European regulator widens probe into $6.4-bn UPS-TNT deal
21 Jul 2012
The European antitrust regulator has broadened its investigation into United Parcel Service's (UPS) €5.2-billion ($6.4 billion) proposed takeover of its Dutch rival TNT Express, on concerns that the merged company would corner a large market share in Europe.
After the European Commission (EC) launched a preliminary review last month, UPS yesterday said it expects the regulator to start a Phase II investigation into the deal.
The Atlanta-based company said that it does expect the deal to be completed by the end of the initial offer period, and will extend the offer period beyond 31 August 2012.
In March, UPS, the world's largest package delivery and logistics company offered to buy TNT Express, after raising its bid for €10 per share or $6.4 billion, raising it to $6.85 billion (See: UPS to acquire European rival TNT Express for $6.85 billion).
The potential acquisition would be UPS's largest in its 105-year history after it purchased Overnite Corp in 2005 for $1.2 billion.

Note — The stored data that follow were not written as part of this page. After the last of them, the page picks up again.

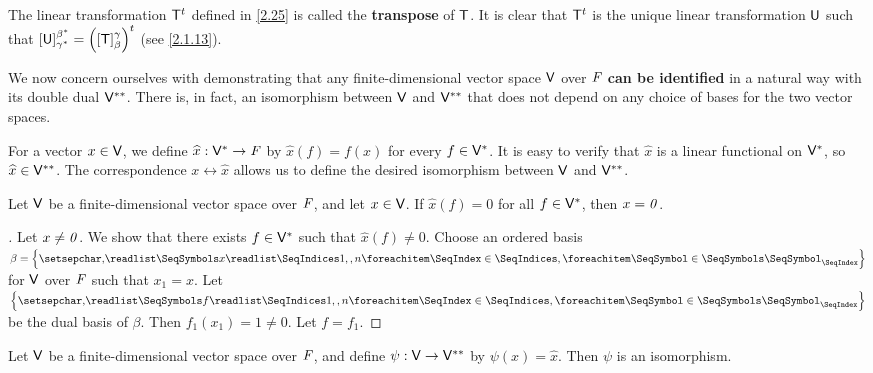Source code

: \begin{note}
	The linear transformation \({\mathsf{T}}^{t}\) defined in \cref{2.25} is called the \textbf{transpose} of \(\mathsf{T}\).
	It is clear that \({\mathsf{T}}^{t}\) is the unique linear transformation \(\mathsf{U}\) such that \([\mathsf{U}]_{\gamma^*}^{\beta^*} = {\left\lparen[\mathsf{T}]_{\beta}^{\gamma}\right\rparen}^{t}\)
	(see \cref{2.1.13}).
\end{note}

\begin{note}
	We now concern ourselves with demonstrating that any finite-dimensional vector space \(\mathsf{V}\) over \(\mathit{F}\) \textbf{can be identified} in a natural way with its double dual \(\mathsf{V}^{**}\).
	There is, in fact, an isomorphism between \(\mathsf{V}\) and \(\mathsf{V}^{**}\) that does not depend on any choice of bases for the two vector spaces.
\end{note}

\begin{defn}\label{2.6.7}
	For a vector \(x \in \mathsf{V}\), we define \(\widehat{x} : \mathsf{V}^* \to \mathit{F}\) by \(\widehat{x}(f) = f(x)\) for every \(f \in \mathsf{V}^*\).
	It is easy to verify that \(\widehat{x}\) is a linear functional on \(\mathsf{V}^*\), so \(\widehat{x} \in \mathsf{V}^{**}\).
	The correspondence \(x \leftrightarrow \widehat{x}\) allows us to define the desired isomorphism between \(\mathsf{V}\) and \(\mathsf{V}^{**}\).
\end{defn}

\begin{lem}\label{2.6.8}
	Let \(\mathsf{V}\) be a finite-dimensional vector space over \(\mathit{F}\), and let \(x \in \mathsf{V}\).
	If \(\widehat{x}(f) = 0\) for all \(f \in \mathsf{V}^*\), then \(x = \mathit{0}\).
\end{lem}

\begin{proof}[]
	Let \(x \neq \mathit{0}\).
	We show that there exists \(f \in \mathsf{V}^*\) such that \(\widehat{x}(f) \neq 0\).
	Choose an ordered basis \(\beta = \set{\seq{x}{1,,n}}\) for \(\mathsf{V}\) over \(\mathit{F}\) such that \(x_1 = x\).
	Let \(\set{\seq{f}{1,,n}}\) be the dual basis of \(\beta\).
	Then \(f_1(x_1) = 1 \neq 0\).
	Let \(f = f_1\).
\end{proof}

\begin{thm}\label{2.26}
	Let \(\mathsf{V}\) be a finite-dimensional vector space over \(\mathit{F}\), and define \(\psi : \mathsf{V} \to \mathsf{V}^{**}\) by \(\psi(x) = \widehat{x}\).
	Then \(\psi\) is an isomorphism.
\end{thm}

Buying the Hoofddorp, Netherlands-based company, will give UPS a stronghold in Europe, China, Russia, Brazil and India, most of which have high growth potential. It would put UPS on par with Europe's market leader DHL- a unit of Germany's Deutsche Post AG.

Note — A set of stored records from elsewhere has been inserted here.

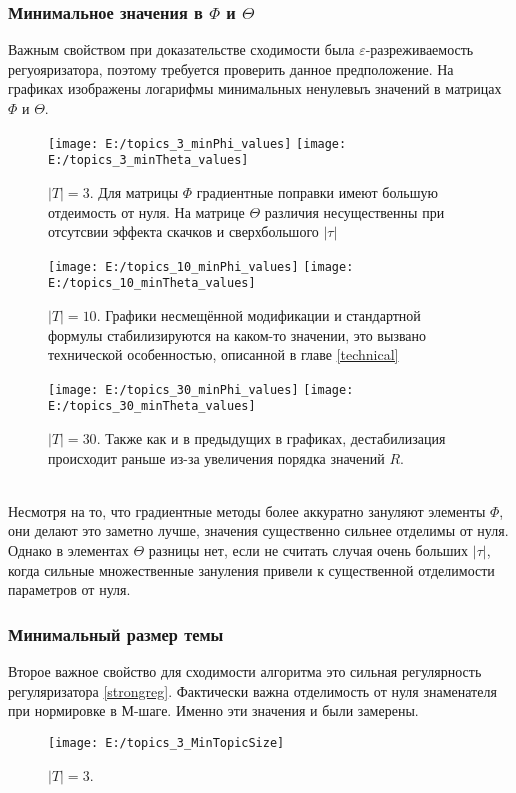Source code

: \documentclass[12pt]{article}
\begin{document}
\subsubsection{Минимальное значения в $\Phi$ и $\Theta$}
Важным свойством при доказательстве сходимости была $\varepsilon$-разреживаемость регуояризатора, поэтому требуется проверить данное предположение. На графиках изображены логарифмы минимальных ненулевыъ значений в матрицах $\Phi$ и $\Theta$.
\begin{figure}[H]
	\centering
	\caption{$|T| = 3$. Для матрицы $\Phi$ градиентные поправки имеют большую отдеимость от нуля. На матрице $\Theta$ различия несущественны при отсутсвии эффекта скачков и сверхбольшого $|\tau|$}    
	\texttt{[image: E:/topics\_3\_minPhi\_values]}
	\texttt{[image: E:/topics\_3\_minTheta\_values]}
\end{figure}
\begin{figure}[H]
	\centering
	\caption{$|T| = 10$. Графики несмещённой модификации и стандартной формулы стабилизируются на каком-то значении, это вызвано технической особенностью, описанной в главе \ref{technical}}    
	\texttt{[image: E:/topics\_10\_minPhi\_values]}
	\texttt{[image: E:/topics\_10\_minTheta\_values]}
\end{figure}
\begin{figure}[H]
	\centering
	\caption{$|T| = 30$. Также как и в предыдущих в графиках, дестабилизация происходит раньше из-за увеличения порядка значений $R$.}    
	\texttt{[image: E:/topics\_30\_minPhi\_values]}
	\texttt{[image: E:/topics\_30\_minTheta\_values]}
\end{figure}
\ \\
Несмотря на то, что градиентные методы более аккуратно  зануляют элементы $\Phi$, они делают это заметно лучше, значения существенно сильнее отделимы от нуля. Однако в элементах $\Theta$ разницы нет, если не считать случая очень больших $|\tau|$, когда сильные множественные зануления привели к существенной отделимости параметров от нуля.
\subsubsection{Минимальный размер темы}
Второе важное свойство для сходимости алгоритма это сильная регулярность регуляризатора \ref{strongreg}. Фактически важна отделимость от нуля знаменателя при нормировке в М-шаге. Именно эти значения  и были замерены.
\begin{figure}[H]
	\centering
	\caption{$|T| = 3$.}    
	\texttt{[image: E:/topics\_3\_MinTopicSize]}
\end{figure}
\end{document}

TNT Express holds an 18-per cent market share in Europe, while UPS holds 10 per cent, bring the combined stake to 28 per cent - more than DHL's 15-per cent.
Deutsche Post has already said that the deal would create a powerhouse in Europe's small package delivery sector's limited market, mainly in the UK.
"The small package delivery sector is of strategic importance for various other industries in Europe," said Joaquín Almunia, the EC's vice president in charge of competition policy.